No, Isaac, there was nothing courageous there. The courageous resistors were people like Mohammed Ali who stayed and faced prison, or Australia's Bob McMullan who stood by their convictions and took their objection to court. A requisite condition of courage is the presence of risk you see, and the defining characteristic of courage is a willingness to face that risk. The draftees who ran were averting risk, not facing it, but you weren't really building that monument for them, were you? Despite the attempt at validating the enterprise as an altruistic tribute to others, this Canadian monument after all is for Canada; for Canadians. You're not celebrating the flight of the draftees, but the warm embrace that Canada extended.

However, before your arm faces the risks inherent to the act of patting yourself on the back, you should note that the Canadians who helped them faced no risk at all, a condition which qualifies them as demonstrating no courage at all. Building a monument to yourself commending yourself for qualities you do not posess or exhibit... there's a word for that, isn't there?

A word? Hell, I think there are whole branches of psychiatry devoted to it.

There has already been a momument built to people who did exhibit bravery during the period of the Vietnam draft; it bears the names of people who took the place of those who ran away to teach you courage, Isaac. A larger-than-life tribute to your courage would be a small thing indeed.

No word on when we can expect a monument to the courage of the boat people.


Update: Looks like I owe an apology to CBC Watch which, in my oh-so-typical Kerry-like American arrogance, I implied does not exist. When my French arrogance kicks in, I'll pretend they did not give attention to this article first.

2 Comments:

Blogger Babbling Brooks said...

Lest you take the CBC as representative of all political thought up north of the border, I would suggest you visit some of the members of the Red Ensign Brigade.
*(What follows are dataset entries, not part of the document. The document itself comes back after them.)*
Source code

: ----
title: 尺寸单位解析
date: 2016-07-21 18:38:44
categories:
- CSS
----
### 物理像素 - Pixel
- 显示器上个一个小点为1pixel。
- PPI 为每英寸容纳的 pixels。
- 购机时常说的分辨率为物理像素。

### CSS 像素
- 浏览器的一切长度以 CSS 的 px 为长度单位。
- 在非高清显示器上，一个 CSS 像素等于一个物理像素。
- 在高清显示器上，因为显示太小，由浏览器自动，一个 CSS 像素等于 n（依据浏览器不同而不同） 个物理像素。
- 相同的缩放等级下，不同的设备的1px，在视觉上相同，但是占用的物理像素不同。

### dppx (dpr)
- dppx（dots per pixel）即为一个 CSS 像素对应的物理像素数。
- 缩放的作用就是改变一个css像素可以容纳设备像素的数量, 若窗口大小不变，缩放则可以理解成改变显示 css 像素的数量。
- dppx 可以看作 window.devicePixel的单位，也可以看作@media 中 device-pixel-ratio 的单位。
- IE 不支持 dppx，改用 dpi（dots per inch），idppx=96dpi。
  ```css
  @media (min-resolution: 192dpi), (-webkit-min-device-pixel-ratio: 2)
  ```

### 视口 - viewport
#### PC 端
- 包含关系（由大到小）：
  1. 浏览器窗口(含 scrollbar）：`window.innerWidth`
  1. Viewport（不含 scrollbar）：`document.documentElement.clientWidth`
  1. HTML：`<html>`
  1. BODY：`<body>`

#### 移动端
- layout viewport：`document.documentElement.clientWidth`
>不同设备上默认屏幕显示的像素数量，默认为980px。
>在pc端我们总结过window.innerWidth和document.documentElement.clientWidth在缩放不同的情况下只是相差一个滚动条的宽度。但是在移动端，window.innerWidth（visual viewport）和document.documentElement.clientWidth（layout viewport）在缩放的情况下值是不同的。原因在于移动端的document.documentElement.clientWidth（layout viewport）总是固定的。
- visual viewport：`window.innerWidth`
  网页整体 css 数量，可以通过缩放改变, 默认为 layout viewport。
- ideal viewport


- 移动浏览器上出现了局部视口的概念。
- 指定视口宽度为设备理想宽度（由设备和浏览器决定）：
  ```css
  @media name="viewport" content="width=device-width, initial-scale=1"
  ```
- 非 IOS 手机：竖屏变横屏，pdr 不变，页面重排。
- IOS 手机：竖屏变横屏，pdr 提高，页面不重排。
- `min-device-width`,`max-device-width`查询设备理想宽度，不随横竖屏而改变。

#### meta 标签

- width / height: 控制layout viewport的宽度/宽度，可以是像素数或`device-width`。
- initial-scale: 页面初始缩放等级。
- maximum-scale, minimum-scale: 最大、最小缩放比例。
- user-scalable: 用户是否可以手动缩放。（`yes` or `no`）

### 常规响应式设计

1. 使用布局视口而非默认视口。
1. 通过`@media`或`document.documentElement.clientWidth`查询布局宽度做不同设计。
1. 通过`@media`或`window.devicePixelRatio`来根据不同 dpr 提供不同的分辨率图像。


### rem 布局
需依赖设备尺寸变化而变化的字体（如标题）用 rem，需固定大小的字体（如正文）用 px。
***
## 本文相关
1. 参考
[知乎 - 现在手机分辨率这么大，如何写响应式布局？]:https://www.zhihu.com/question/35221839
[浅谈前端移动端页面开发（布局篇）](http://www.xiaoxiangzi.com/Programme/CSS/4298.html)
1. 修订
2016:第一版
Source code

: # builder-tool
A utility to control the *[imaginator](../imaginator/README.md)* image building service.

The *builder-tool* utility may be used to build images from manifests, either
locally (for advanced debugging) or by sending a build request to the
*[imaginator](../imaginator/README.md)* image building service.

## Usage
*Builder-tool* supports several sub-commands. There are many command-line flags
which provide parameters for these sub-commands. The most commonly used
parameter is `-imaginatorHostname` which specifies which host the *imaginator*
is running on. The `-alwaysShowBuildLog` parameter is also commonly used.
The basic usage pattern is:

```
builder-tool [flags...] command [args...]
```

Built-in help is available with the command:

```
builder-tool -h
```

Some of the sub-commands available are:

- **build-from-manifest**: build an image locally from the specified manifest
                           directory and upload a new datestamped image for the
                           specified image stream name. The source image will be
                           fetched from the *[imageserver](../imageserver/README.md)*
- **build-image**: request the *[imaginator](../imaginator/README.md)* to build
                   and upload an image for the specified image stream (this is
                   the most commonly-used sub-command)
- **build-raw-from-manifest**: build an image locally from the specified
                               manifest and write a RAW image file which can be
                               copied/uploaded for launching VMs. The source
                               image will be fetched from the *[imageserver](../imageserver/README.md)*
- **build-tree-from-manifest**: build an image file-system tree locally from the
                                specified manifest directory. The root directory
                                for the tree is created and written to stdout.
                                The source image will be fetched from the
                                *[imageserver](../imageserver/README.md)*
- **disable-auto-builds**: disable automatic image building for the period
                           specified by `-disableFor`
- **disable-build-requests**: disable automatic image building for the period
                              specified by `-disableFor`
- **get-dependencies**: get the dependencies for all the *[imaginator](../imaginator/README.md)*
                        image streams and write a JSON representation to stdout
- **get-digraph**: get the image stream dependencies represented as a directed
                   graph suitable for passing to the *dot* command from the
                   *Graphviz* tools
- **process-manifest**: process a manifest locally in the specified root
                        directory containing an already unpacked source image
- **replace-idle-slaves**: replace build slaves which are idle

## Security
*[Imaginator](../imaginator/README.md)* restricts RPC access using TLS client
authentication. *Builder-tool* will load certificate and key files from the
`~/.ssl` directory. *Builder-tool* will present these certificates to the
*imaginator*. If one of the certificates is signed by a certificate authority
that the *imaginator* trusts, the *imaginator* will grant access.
There are a lot of Kerry-esque morons up here. But they haven't turned all of us yet.

Keep digging in the couch - I like the change you're finding.

11:43 AM  
Blogger Doug said...

As a Buffalonian, I've spent the bulk of my life living alonside (and periodically being drank under the table by) denizens of the Great White North. While this has kept me aware that Canadians don't march in lockstep with the CBC, it's also shown me over the span of perhaps a decade that the ranks of those Cadanians out of step are dwindling fast.

Thanks for the link to the Brigade blogroll. I've only heard of a couple of these (and it's high time I got them blogrolled), so I'm sure I'll be pleased to have discovered the rest.